The debate on the timeline of fully autonomous vehicles traveling on US highways rages on, with the optimists in the industry predicting initial applications to begin as early as 2019 and the skeptics questioning whether 2035 is a realistic launch date.

Experts agree that self-driving cars present the auto insurance industry with major challenges, but also with significant near-term opportunities.

The greatest potential of automated vehicles in the short term will derive from the vast amounts of data they create. Autonomous-vehicle manufacturers, software companies and insurers will all be interested in analyzing this data not only to improve existing products, but also to develop new value-added services. In addition, billions of dollars in premium revenue will be available to those carriers that are first to launch insurance services for this new risk category.

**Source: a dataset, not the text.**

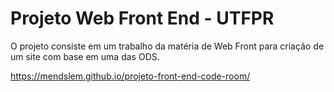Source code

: # Projeto Web Front End - UTFPR

O projeto consiste em um trabalho da matéria de Web Front para criação de um site com base em uma das ODS.

https://mendslem.github.io/projeto-front-end-code-room/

Five levels of autonomous vehicle progression

The race for self-driving cars has been accelerating significantly in the last two years with more pilot programs popping up across the globe and more auto manufacturers and technology companies getting into the field.

While most experts agree wide consumer adoption is still years away, from a technology perspective the launch date for fully automated self-driving cars could be as early as 2019 in initial applications such as public transit or ride-hailing services.

How fast these autonomous vehicles will get to the point of widespread adoption will be impacted by a number of factors in addition to technology. These include regulation and legislation, the security of the data these cars need to operate, the ecosystem of supporting industries, including insurance, and of course consumer attitudes and ethics.